Saved entries

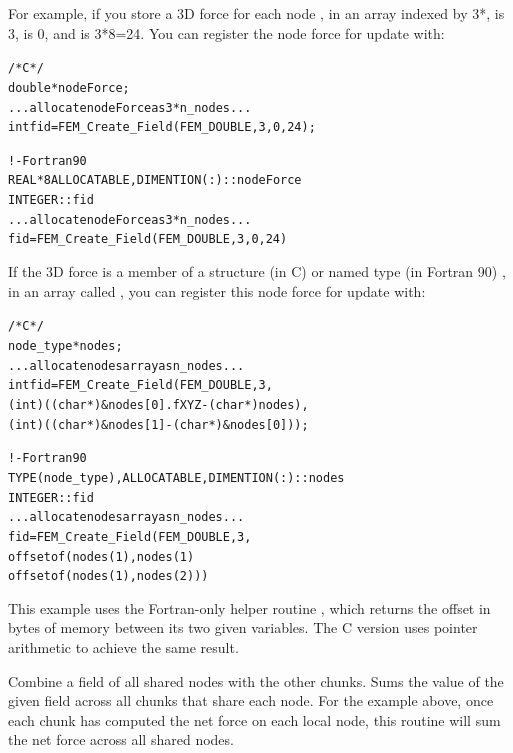 \documentclass[10pt]{article}
\begin{document}
     For example, if you store a 3D force for each node , in an array
indexed by 3*,  is 3,  is 0, and  is
3*8=24.  You can register the node force for update with:

\begin{alltt}
          /* C */
          double *nodeForce;
          ... allocate nodeForce as 3*n_nodes...
          int fid=FEM_Create_Field(FEM_DOUBLE,3,0,24);
 
          ! - Fortran90
          REAL*8 ALLOCATABLE, DIMENTION(:) :: nodeForce
          INTEGER :: fid
          ... allocate nodeForce as 3*n_nodes...
          fid=FEM_Create_Field(FEM_DOUBLE,3,0,24)
\end{alltt}

     If the 3D force is a member  of a structure (in C) or named type
(in Fortran 90) , in an array called , you can
register this node force for update with:

\begin{alltt}
          /* C */
          node_type *nodes;
          ...allocate nodes array as n_nodes...
          int fid=FEM_Create_Field(FEM_DOUBLE,3,
              (int)((char *)\&nodes[0].fXYZ-(char *)nodes),
              (int)((char *)\&nodes[1]-(char *)\&nodes[0]) );
 
          ! - Fortran90
          TYPE(node_type), ALLOCATABLE, DIMENTION(:) :: nodes
          INTEGER :: fid
          ...allocate nodes array as n_nodes...
          fid=FEM_Create_Field(FEM_DOUBLE,3,
              offsetof(nodes(1), nodes(1)%
              offsetof(nodes(1), nodes(2)) )
\end{alltt}

     This example uses the Fortran-only helper routine , which
     returns the offset in bytes of memory between its two given
     variables.  The C version uses pointer arithmetic to achieve the
     same result.


     Combine a field of all shared nodes with the other chunks.  Sums
     the value of the given field across all chunks that share each
     node.  For the example above, once each chunk has computed the net
     force on each local node, this routine will sum the net force
     across all shared nodes.
\end{document}
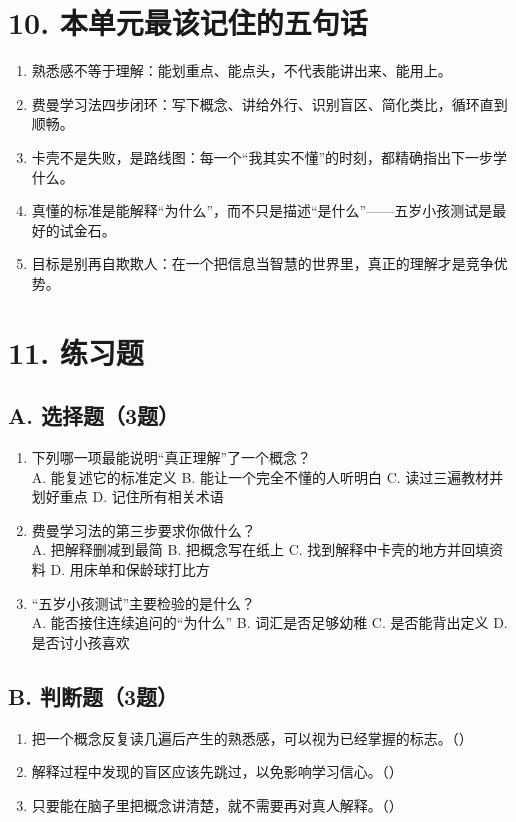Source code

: \documentclass[UTF8,a4paper,11pt]{ctexart}
\begin{document}
\section*{10. 本单元最该记住的五句话}
\begin{enumerate}
  \item 熟悉感不等于理解：能划重点、能点头，不代表能讲出来、能用上。
  \item 费曼学习法四步闭环：写下概念、讲给外行、识别盲区、简化类比，循环直到顺畅。
  \item 卡壳不是失败，是路线图：每一个“我其实不懂”的时刻，都精确指出下一步学什么。
  \item 真懂的标准是能解释“为什么”，而不只是描述“是什么”——五岁小孩测试是最好的试金石。
  \item 目标是别再自欺欺人：在一个把信息当智慧的世界里，真正的理解才是竞争优势。
\end{enumerate}

\section*{11. 练习题}
\subsection*{A. 选择题（3题）}
\begin{enumerate}
  \item 下列哪一项最能说明“真正理解”了一个概念？\\
  A. 能复述它的标准定义 \quad B. 能让一个完全不懂的人听明白 \quad C. 读过三遍教材并划好重点 \quad D. 记住所有相关术语

  \item 费曼学习法的第三步要求你做什么？\\
  A. 把解释删减到最简 \quad B. 把概念写在纸上 \quad C. 找到解释中卡壳的地方并回填资料 \quad D. 用床单和保龄球打比方

  \item “五岁小孩测试”主要检验的是什么？\\
  A. 能否接住连续追问的“为什么” \quad B. 词汇是否足够幼稚 \quad C. 是否能背出定义 \quad D. 是否讨小孩喜欢

\end{enumerate}

\subsection*{B. 判断题（3题）}
\begin{enumerate}
  \item 把一个概念反复读几遍后产生的熟悉感，可以视为已经掌握的标志。（\quad）
  \item 解释过程中发现的盲区应该先跳过，以免影响学习信心。（\quad）
  \item 只要能在脑子里把概念讲清楚，就不需要再对真人解释。（\quad）
\end{enumerate}
\end{document}
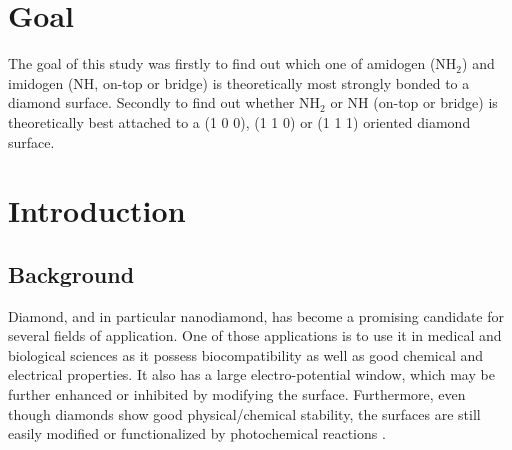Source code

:\documentclass[10pt,a4paper]{article}
\begin{document}
\newpage
\tableofcontents
\newpage

\section{Goal}
The goal of this study was firstly to find out which one of amidogen (NH$_2$) and imidogen (NH, on-top or bridge) is theoretically most strongly bonded to a diamond surface. Secondly to find out whether NH$_2$ or NH (on-top or bridge) is theoretically best attached to a (1 0 0), (1 1 0) or (1 1 1) oriented diamond surface.

\section{Introduction}
\subsection{Background}
Diamond, and in particular nanodiamond, has become a promising candidate for several fields of application. One of those applications is to use it in medical and biological sciences as it possess biocompatibility  as well as good chemical and electrical properties. It also has a large electro-potential window, which may be further enhanced or inhibited by modifying the surface. Furthermore, even though diamonds show good physical/chemical stability, the surfaces are still easily modified or functionalized by photochemical reactions \cite{c.e.nebel2007}.
\end{document}
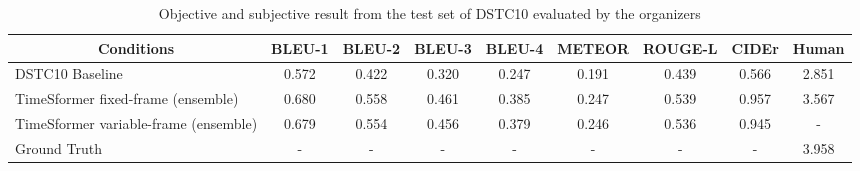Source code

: \documentclass[letterpaper]{article} %
\begin{document}
\begin{table}[t]
  \centering
  \small
  \caption{Objective and subjective result from the test set of DSTC10 evaluated by the organizers}
  \label{tab:dstc10_result}
  \begin{tabular}{l|cccccccc}\hline
    \multicolumn{1}{c|}{Conditions} & BLEU-1 & BLEU-2 & BLEU-3 & BLEU-4 & METEOR & ROUGE-L & CIDEr & Human \\ \hline
    DSTC10 Baseline~\cite{Shah2021audio} & 0.572 & 0.422 & 0.320 & 0.247 & 0.191 & 0.439 & 0.566 & 2.851 \\
    TimeSformer fixed-frame (ensemble) & 0.680 & 0.558 & 0.461 & 0.385 & 0.247 & 0.539 & 0.957 & 3.567 \\
    TimeSformer variable-frame (ensemble) & 0.679 & 0.554 & 0.456 & 0.379 & 0.246 & 0.536 & 0.945 & - \\
    Ground Truth & - & - & - & - & - & - & - & 3.958 \\ \hline
  \end{tabular}
\end{table}
\end{document}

● **Task prompt**:
A verbatim copy of all the records, minus the pictures, is the expected answer.

● **Output for this task**:
 \documentclass[10pt]{article}
\begin{document}
     For example, if you store a 3D force for each node , in an array
indexed by 3*,  is 3,  is 0, and  is
3*8=24.  You can register the node force for update with:

\begin{alltt}
          /* C */
          double *nodeForce;
          ... allocate nodeForce as 3*n_nodes...
          int fid=FEM_Create_Field(FEM_DOUBLE,3,0,24);
 
          ! - Fortran90
          REAL*8 ALLOCATABLE, DIMENTION(:) :: nodeForce
          INTEGER :: fid
          ... allocate nodeForce as 3*n_nodes...
          fid=FEM_Create_Field(FEM_DOUBLE,3,0,24)
\end{alltt}

     If the 3D force is a member  of a structure (in C) or named type
(in Fortran 90) , in an array called , you can
register this node force for update with:

\begin{alltt}
          /* C */
          node_type *nodes;
          ...allocate nodes array as n_nodes...
          int fid=FEM_Create_Field(FEM_DOUBLE,3,
              (int)((char *)\&nodes[0].fXYZ-(char *)nodes),
              (int)((char *)\&nodes[1]-(char *)\&nodes[0]) );
 
          ! - Fortran90
          TYPE(node_type), ALLOCATABLE, DIMENTION(:) :: nodes
          INTEGER :: fid
          ...allocate nodes array as n_nodes...
          fid=FEM_Create_Field(FEM_DOUBLE,3,
              offsetof(nodes(1), nodes(1)%
              offsetof(nodes(1), nodes(2)) )
\end{alltt}

     This example uses the Fortran-only helper routine , which
     returns the offset in bytes of memory between its two given
     variables.  The C version uses pointer arithmetic to achieve the
     same result.


     Combine a field of all shared nodes with the other chunks.  Sums
     the value of the given field across all chunks that share each
     node.  For the example above, once each chunk has computed the net
     force on each local node, this routine will sum the net force
     across all shared nodes.
\end{document}
Source code

: \documentclass[UTF8,a4paper,11pt]{ctexart}
\begin{document}
\section*{10. 本单元最该记住的五句话}
\begin{enumerate}
  \item 熟悉感不等于理解：能划重点、能点头，不代表能讲出来、能用上。
  \item 费曼学习法四步闭环：写下概念、讲给外行、识别盲区、简化类比，循环直到顺畅。
  \item 卡壳不是失败，是路线图：每一个“我其实不懂”的时刻，都精确指出下一步学什么。
  \item 真懂的标准是能解释“为什么”，而不只是描述“是什么”——五岁小孩测试是最好的试金石。
  \item 目标是别再自欺欺人：在一个把信息当智慧的世界里，真正的理解才是竞争优势。
\end{enumerate}

\section*{11. 练习题}
\subsection*{A. 选择题（3题）}
\begin{enumerate}
  \item 下列哪一项最能说明“真正理解”了一个概念？\\
  A. 能复述它的标准定义 \quad B. 能让一个完全不懂的人听明白 \quad C. 读过三遍教材并划好重点 \quad D. 记住所有相关术语

  \item 费曼学习法的第三步要求你做什么？\\
  A. 把解释删减到最简 \quad B. 把概念写在纸上 \quad C. 找到解释中卡壳的地方并回填资料 \quad D. 用床单和保龄球打比方

  \item “五岁小孩测试”主要检验的是什么？\\
  A. 能否接住连续追问的“为什么” \quad B. 词汇是否足够幼稚 \quad C. 是否能背出定义 \quad D. 是否讨小孩喜欢

\end{enumerate}

\subsection*{B. 判断题（3题）}
\begin{enumerate}
  \item 把一个概念反复读几遍后产生的熟悉感，可以视为已经掌握的标志。（\quad）
  \item 解释过程中发现的盲区应该先跳过，以免影响学习信心。（\quad）
  \item 只要能在脑子里把概念讲清楚，就不需要再对真人解释。（\quad）
\end{enumerate}
\end{document}
Source code

:\documentclass[10pt,a4paper]{article}
\begin{document}
\newpage
\tableofcontents
\newpage

\section{Goal}
The goal of this study was firstly to find out which one of amidogen (NH$_2$) and imidogen (NH, on-top or bridge) is theoretically most strongly bonded to a diamond surface. Secondly to find out whether NH$_2$ or NH (on-top or bridge) is theoretically best attached to a (1 0 0), (1 1 0) or (1 1 1) oriented diamond surface.

\section{Introduction}
\subsection{Background}
Diamond, and in particular nanodiamond, has become a promising candidate for several fields of application. One of those applications is to use it in medical and biological sciences as it possess biocompatibility  as well as good chemical and electrical properties. It also has a large electro-potential window, which may be further enhanced or inhibited by modifying the surface. Furthermore, even though diamonds show good physical/chemical stability, the surfaces are still easily modified or functionalized by photochemical reactions \cite{c.e.nebel2007}.
\end{document}
Source code

: \documentclass[letterpaper]{article} %
\begin{document}
\begin{table}[t]
  \centering
  \small
  \caption{Objective and subjective result from the test set of DSTC10 evaluated by the organizers}
  \label{tab:dstc10_result}
  \begin{tabular}{l|cccccccc}\hline
    \multicolumn{1}{c|}{Conditions} & BLEU-1 & BLEU-2 & BLEU-3 & BLEU-4 & METEOR & ROUGE-L & CIDEr & Human \\ \hline
    DSTC10 Baseline~\cite{Shah2021audio} & 0.572 & 0.422 & 0.320 & 0.247 & 0.191 & 0.439 & 0.566 & 2.851 \\
    TimeSformer fixed-frame (ensemble) & 0.680 & 0.558 & 0.461 & 0.385 & 0.247 & 0.539 & 0.957 & 3.567 \\
    TimeSformer variable-frame (ensemble) & 0.679 & 0.554 & 0.456 & 0.379 & 0.246 & 0.536 & 0.945 & - \\
    Ground Truth & - & - & - & - & - & - & - & 3.958 \\ \hline
  \end{tabular}
\end{table}
\end{document}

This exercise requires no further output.